# Question



## Celebthôl (Oct 3, 2002)

The doom of man is a gift from Iluvatar right! so y the hell are people scared to die if its a gift from the like big cheese? and what path would you take Elvish or man? i would take man coz of the gift of men plus you get to live for like 300 odd years n e way enough time to bore of the world

Jiff


----------



## JanitorofAngmar (Oct 3, 2002)

Pretty crappy gift if you ask me.

What's for Christmas? A kick in the crotch?

Next time I step on a bug I'll just say to myself "Happy Birthday Bug!" and feel good about it.

JoA

Good thing everyone is not that friendly or we'd all be walking around chopping each other's heads off. "Oh hey buddy haven't seen you in ages! Here. Here's a gift for you" **HACK! - Uuuhhhh.**


----------



## gate7ole (Oct 3, 2002)

Mmm, seriously, the gift of Illuvatar to men was not just death.
It was their independence from the earth. They are not confined by earth, when they die they go elsewhere and most important, they have the ability to surpass their destiny and determine their future by their deeds. While the elves were not. E.g. the curse of Mandos which they could not change. Surely the elves could change their future too, according to thei actions, but they were mostly confined to the bounds of earth. They were attached to it, sorrowed more often, while Men were able to dream.
I would choose to be a man, because I wouldn't want to be confined to earth, but hoped for a better place, anywhere the creator has appointed.
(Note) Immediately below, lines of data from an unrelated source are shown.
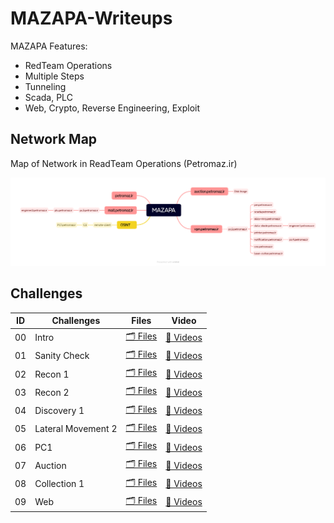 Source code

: # MAZAPA-Writeups

MAZAPA Features:
- RedTeam Operations
- Multiple Steps
- Tunneling
- Scada, PLC
- Web, Crypto, Reverse Engineering, Exploit

## Network Map

Map of Network in ReadTeam Operations (Petromaz.ir)

![Petromaz Map](./00-Intro/01-Map.png)

## Challenges

| ID | Challenges | Files | Video |
|---|---|---|---|
| 00 | Intro | [🗂 Files](./00-Intro/) | [👾 Videos](./00-Intro/) |
| 01 | Sanity Check | [🗂 Files](./01-Sanity-Check/) | [👾 Videos](./00-Intro/) |
| 02 | Recon 1 | [🗂 Files](./02-03-Recon%201%20&%202/) | [👾 Videos](./00-Intro/) |
| 03 | Recon 2 | [🗂 Files](./02-03-Recon%201%20&%202/) | [👾 Videos](./00-Intro/) |
| 04 | Discovery 1 | [🗂 Files](./04-Discovery-1/) | [👾 Videos](./00-Intro/) |
| 05 | Lateral Movement 2 | [🗂 Files](./05-Lateral-Movement-2/) | [👾 Videos](./00-Intro/) |
| 06 | PC1 | [🗂 Files](./06-PC1/) | [👾 Videos](./00-Intro/) |
| 07 | Auction | [🗂 Files](./07-Auction/) | [👾 Videos](./00-Intro/) |
| 08 | Collection 1 | [🗂 Files](./08-Collection-1/) | [👾 Videos](./00-Intro/) |
| 09 | Web | [🗂 Files](./09-Web/) | [👾 Videos](./00-Intro/) |
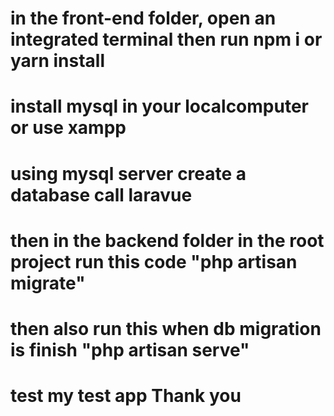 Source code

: 

# in the front-end folder, open an integrated terminal then run npm i or yarn install

# install mysql in your localcomputer or use xampp

# using mysql server create a database call laravue

# then in the backend folder in the root project run this code "php artisan migrate"
# then also run this when db migration is finish "php artisan serve"

# test my test app Thank you
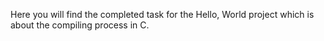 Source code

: Here you will find the completed task for the Hello, World project which is about the compiling process in C.
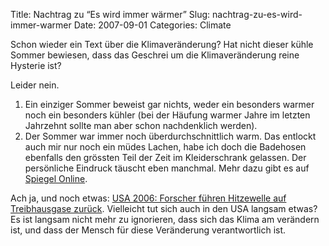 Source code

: Title: Nachtrag zu “Es wird immer wärmer”
Slug: nachtrag-zu-es-wird-immer-warmer
Date: 2007-09-01
Categories: Climate

Schon wieder ein Text über die Klimaveränderung? Hat nicht dieser kühle Sommer bewiesen, dass das Geschrei um die Klimaveränderung reine Hysterie ist?

Leider nein.

1. Ein einziger Sommer beweist gar nichts, weder ein besonders warmer noch ein besonders kühler (bei der Häufung warmer Jahre im letzten Jahrzehnt sollte man aber schon nachdenklich werden).
2. Der Sommer war immer noch überdurchschnittlich warm. Das entlockt auch mir nur noch ein müdes Lachen, habe ich doch die Badehosen ebenfalls den grössten Teil der Zeit im Kleiderschrank gelassen. Der persönliche Eindruck täuscht eben manchmal. Mehr dazu gibt es auf [Spiegel Online](http://www.spiegel.de/wissenschaft/natur/0,1518,502497,00.html).

Ach ja, und noch etwas: [USA 2006: Forscher führen Hitzewelle auf Treibhausgase zurück](http://www.spiegel.de/wissenschaft/natur/0,1518,502705,00.html). Vielleicht tut sich auch in den USA langsam etwas? Es ist langsam nicht mehr zu ignorieren, dass sich das Klima am verändern ist, und dass der Mensch für diese Veränderung verantwortlich ist.
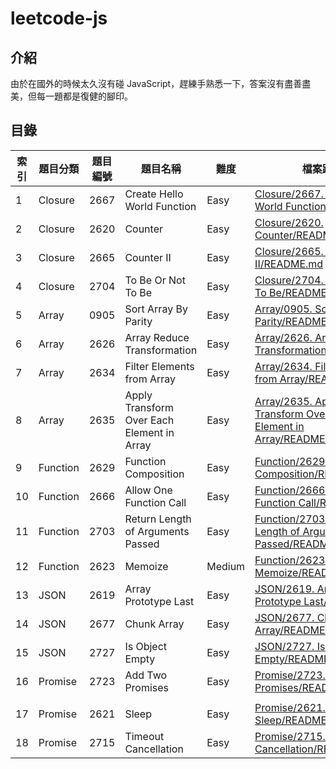 # leetcode-js

## 介紹

由於在國外的時候太久沒有碰 JavaScript，趕練手熟悉一下，答案沒有盡善盡美，但每一題都是復健的腳印。

## 目錄

| 索引 | 題目分類 | 題目編號 | 題目名稱                                   | 難度   | 檔案路徑                                                                                                                                             |
| ---- | -------- | -------- | ------------------------------------------ | ------ | ---------------------------------------------------------------------------------------------------------------------------------------------------- |
| 1    | Closure  | 2667     | Create Hello World Function                | Easy   | [Closure/2667. Create Hello World Function/README.md](./Closure/2667.%20Create%20Hello%20World%20Function/README.md)                                 |
| 2    | Closure  | 2620     | Counter                                    | Easy   | [Closure/2620. Counter/README.md](./Closure/2620.%20Counter/README.md)                                                                               |
| 3    | Closure  | 2665     | Counter II                                 | Easy   | [Closure/2665. Counter II/README.md](./Closure/2665.%20Counter%20II/README.md)                                                                       |
| 4    | Closure  | 2704     | To Be Or Not To Be                         | Easy   | [Closure/2704. To Be Or Not To Be/README.md](./Closure/2704.%20To%20Be%20Or%20Not%20To%20Be/README.md)                                               |
| 5    | Array    | 0905     | Sort Array By Parity                       | Easy   | [Array/0905. Sort Array By Parity/README.md](./Array/0905.%20Sort%20Array%20By%20Parity/README.md)                                                   |
| 6    | Array    | 2626     | Array Reduce Transformation                | Easy   | [Array/2626. Array Reduce Transformation/README.md](./Array/2626.%20Array%20Reduce%20Transformation/README.md)                                       |
| 7    | Array    | 2634     | Filter Elements from Array                 | Easy   | [Array/2634. Filter Elements from Array/README.md](./Array/2634.%20Filter%20Elements%20from%20Array/README.md)                                       |
| 8    | Array    | 2635     | Apply Transform Over Each Element in Array | Easy   | [Array/2635. Apply Transform Over Each Element in Array/README.md](./Array/2635.%20Apply%20Transform%20Over%20Each%20Element%20in%20Array/README.md) |
| 9    | Function | 2629     | Function Composition                       | Easy   | [Function/2629. Function Composition/README.md](./Function/2629.%20Function%20Composition/README.md)                                                 |
| 10   | Function | 2666     | Allow One Function Call                    | Easy   | [Function/2666. Allow One Function Call/README.md](./Function/2666.%20Allow%20One%20Function%20Call/README.md)                                       |
| 11   | Function | 2703     | Return Length of Arguments Passed          | Easy   | [Function/2703. Return Length of Arguments Passed/README.md](./Function/2703.%20Return%20Length%20of%20Arguments%20Passed/README.md)                 |
| 12   | Function | 2623     | Memoize                                    | Medium | [Function/2623. Memoize/README.md](./Function/2623.%20Memoize/README.md)                                                                             |
| 13   | JSON     | 2619     | Array Prototype Last                       | Easy   | [JSON/2619. Array Prototype Last/README.md](./JSON/2619.%20Array%20Prototype%20Last/README.md)                                                       |
| 14   | JSON     | 2677     | Chunk Array                                | Easy   | [JSON/2677. Chunk Array/README.md](./JSON/2677.%20Chunk%20Array/README.md)                                                                           |
| 15   | JSON     | 2727     | Is Object Empty                            | Easy   | [JSON/2727. Is Object Empty/README.md](./JSON/2727.%20Is%20Object%20Empty/README.md)                                                                 |
| 16   | Promise  | 2723     | Add Two Promises                           | Easy   | [Promise/2723. Add Two Promises/README.md](./Promise/2723.%20Add%20Two%20Promises/README.md)                                                         |
|  |
| 17   | Promise  | 2621     | Sleep                                      | Easy   | [Promise/2621. Sleep/README.md](./Promise/2621.%20Sleep/README.md)                                                                                   |
| 18   | Promise  | 2715     | Timeout Cancellation                       | Easy   | [Promise/2715. Timeout Cancellation/README.md](./Promise/2715.%20Timeout%20Cancellation/README.md)                                                   |
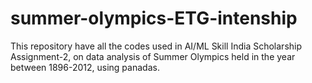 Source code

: # summer-olympics-ETG-intenship
This repository have all the codes used in AI/ML Skill India Scholarship Assignment-2, on data analysis of Summer Olympics held in the year between 1896-2012, using panadas.
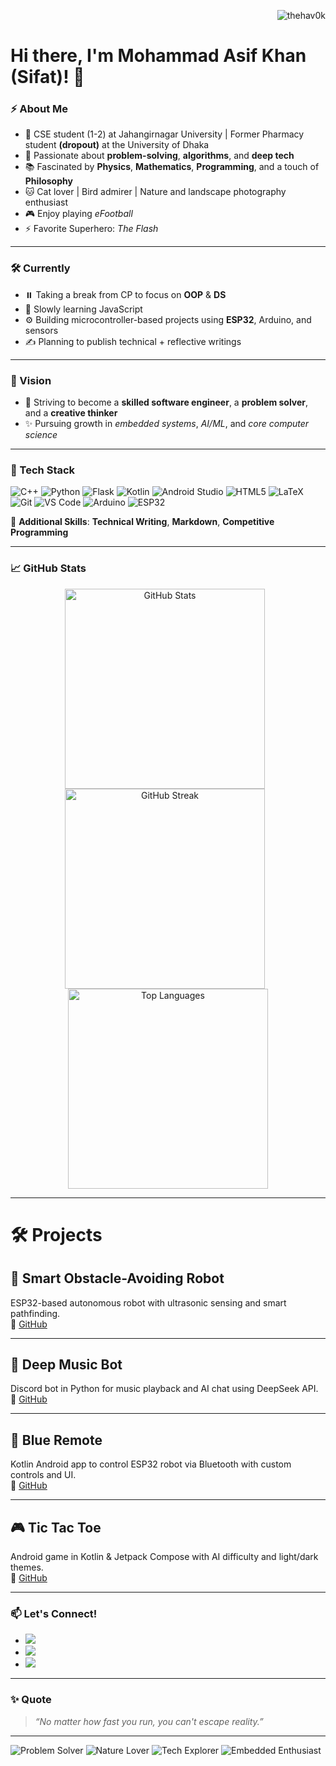 <p align="right">
  <img src="https://komarev.com/ghpvc/?username=thehav0k&label=Profile%20Views&color=0e75b6&style=flat" alt="thehav0k" />
</p>

# Hi there, I'm Mohammad Asif Khan (Sifat)! 👋

### ⚡ About Me
- 🚀 CSE student (1-2) at Jahangirnagar University | Former Pharmacy student **(dropout)** at the University of Dhaka  
- 🧠 Passionate about **problem-solving**, **algorithms**, and **deep tech**  
- 📚 Fascinated by **Physics**, **Mathematics**, **Programming**, and a touch of **Philosophy** 
- 🐱 Cat lover | Bird admirer | Nature and landscape photography enthusiast  
- 🎮 Enjoy playing *eFootball*  
- ⚡ Favorite Superhero: *The Flash*

---

### 🛠️ Currently
- ⏸️ Taking a break from CP to focus on **OOP** & **DS**  
- 🧠 Slowly learning JavaScript  
- ⚙️ Building microcontroller-based projects using **ESP32**, Arduino, and sensors  
- ✍️ Planning to publish technical + reflective writings

---

### 🌟 Vision
- 🎯 Striving to become a **skilled software engineer**, a **problem solver**, and a **creative thinker**  
- ✨ Pursuing growth in *embedded systems*, *AI/ML*, and *core computer science*

---

### 🧠 Tech Stack
![C++](https://img.shields.io/badge/C++-00599C?style=for-the-badge&logo=cplusplus&logoColor=white) ![Python](https://img.shields.io/badge/Python-3776AB?style=for-the-badge&logo=python&logoColor=white) ![Flask](https://img.shields.io/badge/Flask-000000?style=for-the-badge&logo=flask&logoColor=white) ![Kotlin](https://img.shields.io/badge/Kotlin-0095D5?style=for-the-badge&logo=kotlin&logoColor=white) ![Android Studio](https://img.shields.io/badge/Android_Studio-3DDC84?style=for-the-badge&logo=android-studio&logoColor=white) ![HTML5](https://img.shields.io/badge/HTML5-E34F26?style=for-the-badge&logo=html5&logoColor=white) ![LaTeX](https://img.shields.io/badge/LaTeX-008080?style=for-the-badge&logo=latex&logoColor=white) ![Git](https://img.shields.io/badge/Git-F05032?style=for-the-badge&logo=git&logoColor=white) ![VS Code](https://img.shields.io/badge/VS_Code-007ACC?style=for-the-badge&logo=visual-studio-code&logoColor=white) ![Arduino](https://img.shields.io/badge/Arduino-00979D?style=for-the-badge&logo=arduino&logoColor=white) ![ESP32](https://img.shields.io/badge/ESP32-323232?style=for-the-badge&logo=espressif&logoColor=white)

📝 **Additional Skills**: **Technical Writing**, **Markdown**, **Competitive Programming**

---

### 📈 GitHub Stats

<p align="center">
  <img src="https://github-readme-stats.vercel.app/api?username=thehav0k&show_icons=true&theme=radical&hide_border=true" alt="GitHub Stats" width="320" style="margin-right: 10px;" />
  <img src="https://github-readme-streak-stats.herokuapp.com/?user=thehav0k&theme=radical&hide_border=true" alt="GitHub Streak" width="320" style="margin-right: 10px;" />
  <img src="https://github-readme-stats.vercel.app/api/top-langs/?username=thehav0k&layout=compact&langs_count=8&theme=radical&hide_border=true&card_width=320&title_color=ff79c6&text_color=f8f8f2&icon_color=bd93f9" alt="Top Languages" width="320" />
</p>

---

# 🛠️ Projects

## 🚗 Smart Obstacle-Avoiding Robot  
ESP32-based autonomous robot with ultrasonic sensing and smart pathfinding.  
🔗 [GitHub](https://github.com/thehav0k/Smart-Obstacle-Avoiding-Robot)

---

## 🎵 Deep Music Bot  
Discord bot in Python for music playback and AI chat using DeepSeek API.  
🔗 [GitHub](https://github.com/thehav0k/Deep-Music-Bot)

---

## 📱 Blue Remote  
Kotlin Android app to control ESP32 robot via Bluetooth with custom controls and UI.  
🔗 [GitHub](https://github.com/thehav0k/Blue-Remote)

---

## 🎮 Tic Tac Toe  
Android game in Kotlin & Jetpack Compose with AI difficulty and light/dark themes.  
🔗 [GitHub](https://github.com/thehav0k/Tic-Tac-Toe)

---

### 📫 Let's Connect!
- [![](https://img.shields.io/badge/GitHub-181717?logo=github)](https://github.com/thehav0k)
- [![](https://img.shields.io/badge/Codeforces-445f9d?logo=codeforces)](https://codeforces.com/profile/A.SIF.AT)
- [![](https://img.shields.io/badge/LinkedIn-0077B5?logo=linkedin)](https://www.linkedin.com/in/mdasifkhansifat/)

---

### ✨ Quote
> _“No matter how fast you run, you can't escape reality.”_

---

![Problem Solver](https://img.shields.io/badge/-Problem%20Solver-blueviolet?style=for-the-badge) ![Nature Lover](https://img.shields.io/badge/-Nature%20Lover-228B22?style=for-the-badge) ![Tech Explorer](https://img.shields.io/badge/-Tech%20Explorer-FFA500?style=for-the-badge) ![Embedded Enthusiast](https://img.shields.io/badge/-Embedded%20Enthusiast-green?style=for-the-badge)
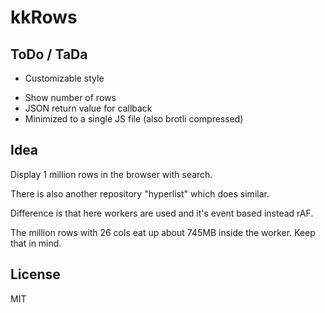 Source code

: # kkRows

## ToDo / TaDa
- Customizable style
+ Show number of rows
+ JSON return value for callback
+ Minimized to a single JS file (also brotli compressed)

## Idea
Display 1 million rows in the browser with search.

There is also another repository "hyperlist" which does similar.

Difference is that here workers are used and it's event based instead rAF.

The million rows with 26 cols eat up about 745MB inside the worker. Keep that in mind.

## License
MIT
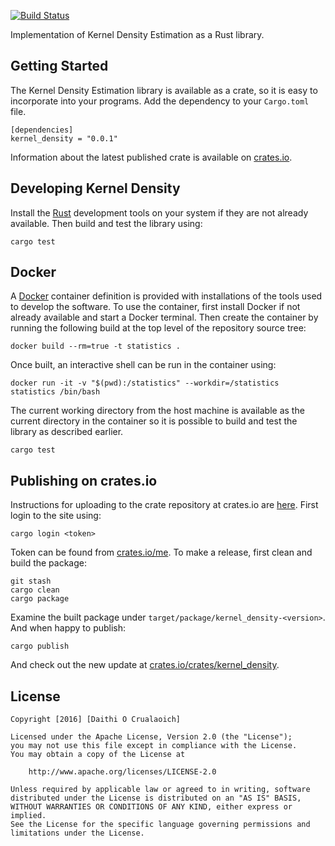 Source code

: [![Build Status](https://travis-ci.org/daithiocrualaoich/kernel_density.svg?branch=master)](https://travis-ci.org/daithiocrualaoich/kernel_density)

Implementation of Kernel Density Estimation as a Rust library.

Getting Started
---------------
The Kernel Density Estimation library is available as a crate, so it is easy to
incorporate into your programs. Add the dependency to your `Cargo.toml` file.

    [dependencies]
    kernel_density = "0.0.1"

Information about the latest published crate is available on
[crates.io](https://crates.io/crates/kernel_density).


Developing Kernel Density
-------------------------
Install the [Rust] development tools on your system if they are not already
available. Then build and test the library using:

    cargo test

[Rust]: https://www.rust-lang.org


Docker
------
A [Docker] container definition is provided with installations of the tools
used to develop the software. To use the container, first install Docker if not
already available and start a Docker terminal. Then create the container by
running the following build at the top level of the repository source tree:

    docker build --rm=true -t statistics .

[Docker]: http://docker.io

Once built, an interactive shell can be run in the container using:

    docker run -it -v "$(pwd):/statistics" --workdir=/statistics statistics /bin/bash

The current working directory from the host machine is available as the current
directory in the container so it is possible to build and test the library as
described earlier.

    cargo test


Publishing on crates.io
-----------------------
Instructions for uploading to the crate repository at crates.io are
[here](http://doc.crates.io/crates-io.html#publishing-crates). First login to
the site using:

    cargo login <token>

Token can be found from [crates.io/me](https://crates.io/me). To make a release,
first clean and build the package:

    git stash
    cargo clean
    cargo package

Examine the built package under `target/package/kernel_density-<version>`.
And when happy to publish:

    cargo publish

And check out the new update at
[crates.io/crates/kernel_density](https://crates.io/crates/kernel_density).


License
-------

    Copyright [2016] [Daithi O Crualaoich]

    Licensed under the Apache License, Version 2.0 (the "License");
    you may not use this file except in compliance with the License.
    You may obtain a copy of the License at

        http://www.apache.org/licenses/LICENSE-2.0

    Unless required by applicable law or agreed to in writing, software
    distributed under the License is distributed on an "AS IS" BASIS,
    WITHOUT WARRANTIES OR CONDITIONS OF ANY KIND, either express or implied.
    See the License for the specific language governing permissions and
    limitations under the License.
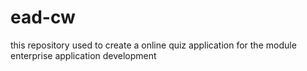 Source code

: # ead-cw
this repository used to create a online quiz application for the module enterprise application development
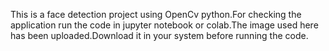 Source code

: This is a face detection project using OpenCv python.For checking the application run the code in jupyter notebook or colab.The image used here has been uploaded.Download it in your system before running the code.
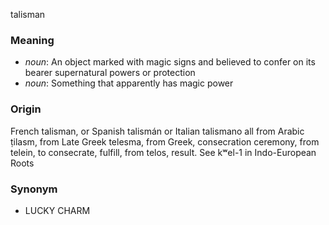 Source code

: talisman
### Meaning
+ _noun_: An object marked with magic signs and believed to confer on its bearer supernatural powers or protection
+ _noun_: Something that apparently has magic power

### Origin

French talisman, or Spanish talismán or Italian talismano all from Arabic ṭilasm, from Late Greek telesma, from Greek, consecration ceremony, from telein, to consecrate, fulfill, from telos, result. See kʷel-1 in Indo-European Roots

### Synonym

+ LUCKY CHARM


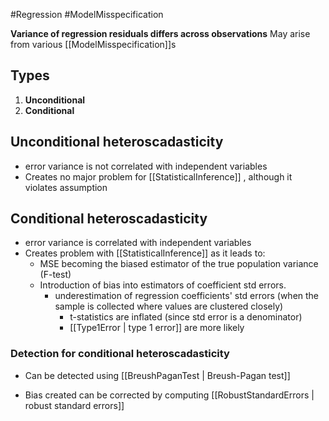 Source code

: #Regression #ModelMisspecification

**Variance of regression residuals differs across observations**
May arise from various [[ModelMisspecification]]s

## Types
1. **Unconditional**
2. **Conditional**

## Unconditional heteroscadasticity
- error variance is not correlated with independent variables
- Creates no major problem for [[StatisticalInference]] , although it violates assumption

## Conditional heteroscadasticity
- error variance is correlated with independent variables
- Creates problem with [[StatisticalInference]] as it leads to:
  - MSE becoming the biased estimator of the true population variance (F-test)
  - Introduction of bias into estimators of coefficient std errors. 
	- underestimation of regression coefficients' std errors (when the sample is collected where values are clustered closely)
		- t-statistics are inflated (since std error is a denominator)
		- [[Type1Error | type 1 error]] are more likely 

### Detection for conditional heteroscadasticity
- Can be detected using [[BreushPaganTest | Breush-Pagan test]]
	
 - Bias created can be corrected by computing [[RobustStandardErrors | robust standard errors]]
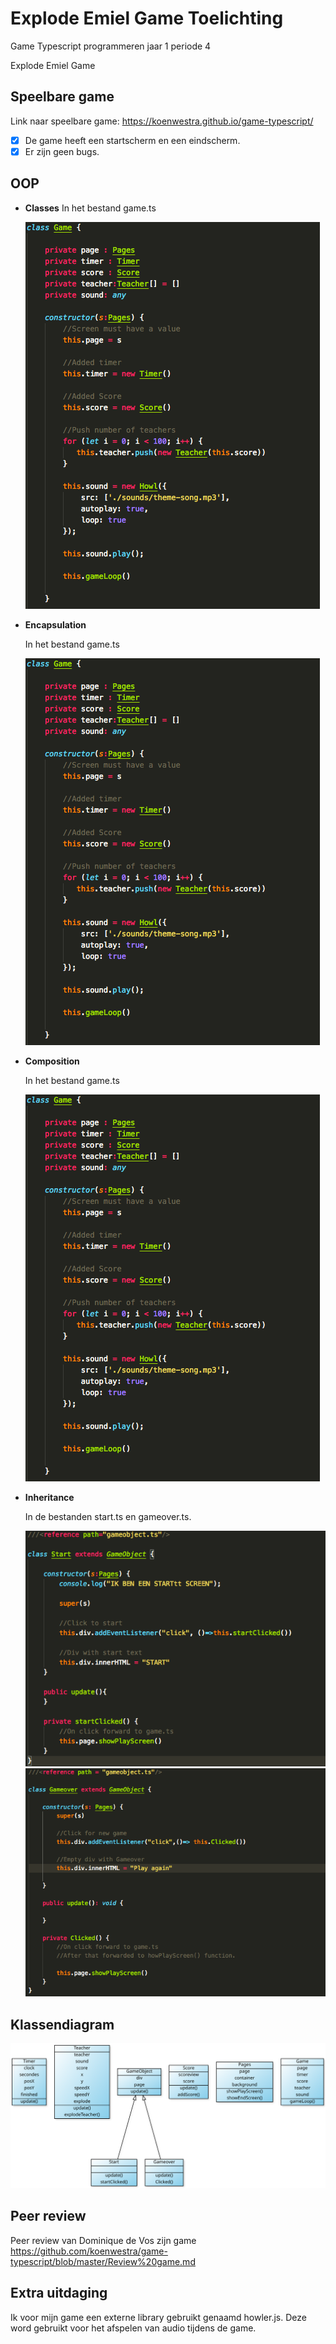 # Explode Emiel Game Toelichting
Game Typescript programmeren jaar 1 periode 4

Explode Emiel Game


## Speelbare game

Link naar speelbare game:
https://koenwestra.github.io/game-typescript/

- [x] De game heeft een startscherm en een eindscherm.
- [x] Er zijn geen bugs.

## OOP 


 - **Classes**
    In het bestand game.ts

    <img src = "https://github.com/koenwestra/game-typescript/blob/master/docs/img/game.png">

 - **Encapsulation**

    In het bestand game.ts
   
    <img src = "https://github.com/koenwestra/game-typescript/blob/master/docs/img/game.png">
   
 - **Composition**
   
    In het bestand game.ts
   
    <img src = "https://github.com/koenwestra/game-typescript/blob/master/docs/img/game.png">

   
 - **Inheritance**
   
     In de bestanden start.ts en gameover.ts.

    <img src = "https://github.com/koenwestra/game-typescript/blob/master/docs/img/start.png">
    <img src = "https://github.com/koenwestra/game-typescript/blob/master/docs/img/gameover.png">
   



## Klassendiagram

<img src = "https://github.com/koenwestra/game-typescript/blob/master/docs/img/classes-diagram.svg">

## Peer review
Peer review van Dominique de Vos zijn game
https://github.com/koenwestra/game-typescript/blob/master/Review%20game.md

## Extra uitdaging

Ik voor mijn game een externe library gebruikt genaamd howler.js. Deze word gebruikt voor het afspelen van audio tijdens de game.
I would like to drive my own destiny and not be driven by it.
This is by the way what christianism claims.


----------



## Lantarion (Oct 4, 2002)

And it truly is a 'gift': the wrapper isn't even off until you croak!
What I mean is that the Gift of Men, which is a paradisal realm detached from Arda to where Men go after they are dead, is completely unknown to the Men themselves until they arrive there. So they spend their whole lives (many of them anyway) searching for life-extending medecine (Cf. the Númenóreans) or cursing and fearing Death; simply because of their fear of the unknwon, which we have inhereted from them btw..


----------



## Ceorl (Oct 5, 2002)

Men always fear that which they do not comprehend. At what stage were the men actually told that them dying was a gift? Long before they had even been given a whiff of that theory Morgoth had found them and he darkened the hearts of men, and twisted their gift, so that it came to be known as the Doom of Men. He turned that which is good and pure into phantoms of fear and delusion. Everafter men have feared death and darkness. It was only the Dunedain that were given extended life, so not nearly all men lived long. In fact 300 years was a long life even for the Dunedain(Elros himself lived for about 400 years). Aragorn lived for 210 I think(off the top of my head, could be wrong), and that was incredibly long for any men of any age.


----------



## Celebthôl (Oct 7, 2002)

yeah i spoz ur right


----------



## Ingolmin (Jan 7, 2017)

Actually not all men had a long life. Only the Edain who lived in Numenor in the Second Age had it. Also these men of Westernesse did not get bored because they had a lot to do, development in Numenor itself, engaging in sensual pleasures, enjoying riches, making ships, discovering lands, making ports etc. They enjoyed their life so much that they wanted to live even a greater life and started envying the Eldar which brought fear of death in their hearts. Death was a gift to men by which they could go beyond the circles of the world but during the wars of Melkor and later when Westernesse's knowledge diminished during the reign of kings like Tar Atanamir, Ar Adunakhor, Ar Pharazon etc. it became a doom for them but many of Faithful which were not affected by the darkness still had a long life and they did not fail in their duty, these were the Lords of Andunie, always devoted servants of the Valar.


----------